Intentions and Program Mind-Meld Frustrations
Why some ecosystems stick and others don't

I learned something today that my brain already knew. Triple-clicking on a text view - on an editor, terminal emulator or random display - selects the line. A double click does whatever, but a triple click always selects a line. I found that out courtesy of Rachel at Rachel By The Bay, but my first response was - triple clicks! Isn't that a relic of the past from when Windows XP had that weird setting? Or some holdover from Xerox Parc? Do we triple click anymore? Must be hard!

Turns out we do - or at least I do. I've been triple clicking editors for most of my life expecting the same behavior - across OSes, terminals, entire genres of programs from IDEs to browsers - and not known it. In fact I realise I actually get annoyed when it doesn't work. It just hadn't been filed away as triple-click in my brain. Didn't really have any name, it was just that thing.

Kind of like moving your fingers. I remember trying to learn which finger I was moving based on sensations and signal feeling when I was a kid. I'd move my fingers then try to remember the finger and move a specific one. Turned out to be a bad idea, and in an hour I had no idea how to move any of my fingers - except for when I wanted to do something. As soon as I had an intent, my brain put together all the things I didn't have separate concepts for and my fingers just worked. "Let's try to move the middle finger now" didn't work as well as "birdie", a lot like a triple-click.
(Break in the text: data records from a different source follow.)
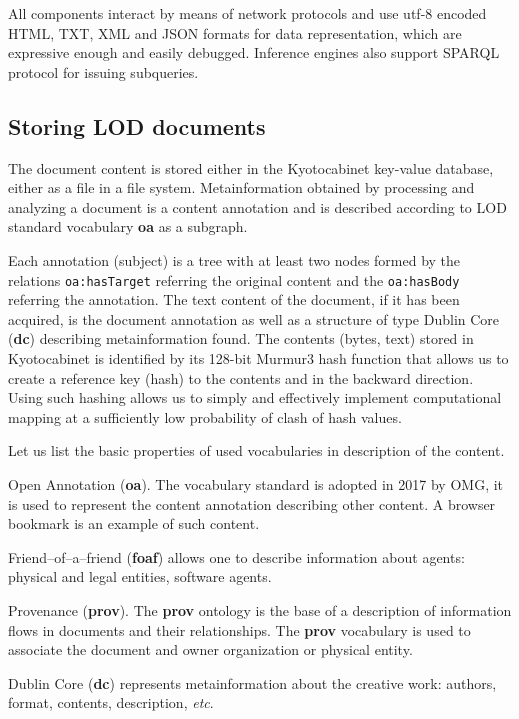 \documentclass[conference,a4paper]{IEEEtran}
\begin{document}
All components interact by means of network protocols and use utf-8 encoded HTML, TXT, XML and JSON formats for data representation, which are expressive enough and easily debugged.  Inference engines also support SPARQL protocol for issuing subqueries.

\subsection{Storing LOD documents}

The document content is stored either in the Kyotocabinet key-value database, either as a file in a file system.  Metainformation obtained by processing and analyzing a document is a content annotation and is described according to LOD standard vocabulary \textbf{oa} as a subgraph.

Each annotation (subject) is a tree with at least two nodes formed by the relations \texttt{oa:hasTarget} referring the original content and the \texttt{oa:hasBody} referring the annotation.  The text content of the document, if it has been acquired, is the document annotation as well as a structure of type Dublin Core (\textbf{dc}) describing metainformation found.  The contents (bytes, text) stored in Kyotocabinet is identified by its 128-bit Murmur3 hash function that allows us to create a reference key (hash) to the contents and in the backward direction.  Using such hashing allows us to simply and effectively implement computational mapping at a sufficiently low probability of clash of hash values.

Let us list the basic properties of used vocabularies in description of the content.

Open Annotation (\textbf{oa}). The vocabulary standard is adopted in 2017 by OMG, it is used to represent the content annotation describing other content.  A browser bookmark is an example of such content.

Friend--of--a--friend (\textbf{foaf}) allows one to describe information about agents: physical and legal entities, software agents.

Provenance (\textbf{prov}).  The \textbf{prov} ontology is the base of a description of information flows in documents and their relationships. The \textbf{prov} vocabulary is used to associate the document and owner organization or physical entity.

Dublin Core (\textbf{dc}) represents metainformation about the creative work: authors, format, contents, description, \emph{etc}.
\end{document}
It's these features, these things that we've come to expect of our computing worlds that lend legitimacy and make us feel at home with new products. It's the gravity and ever-present physical environment feedback we get from the real world, so much so that when they disappear we feel uncomfortable and irked for no reason we can identify. Ever see those cats that won't stop spinning and pawing in zero-g? It feels something like that.

It's also the reason the bold, brave new UI refreshes and redesigns get users angry as hell, and no amount of devs or marketing pointing out that you can still do all the things you love will calm them down. It's the old feeling of someone having been in your office space, and didn't do things right.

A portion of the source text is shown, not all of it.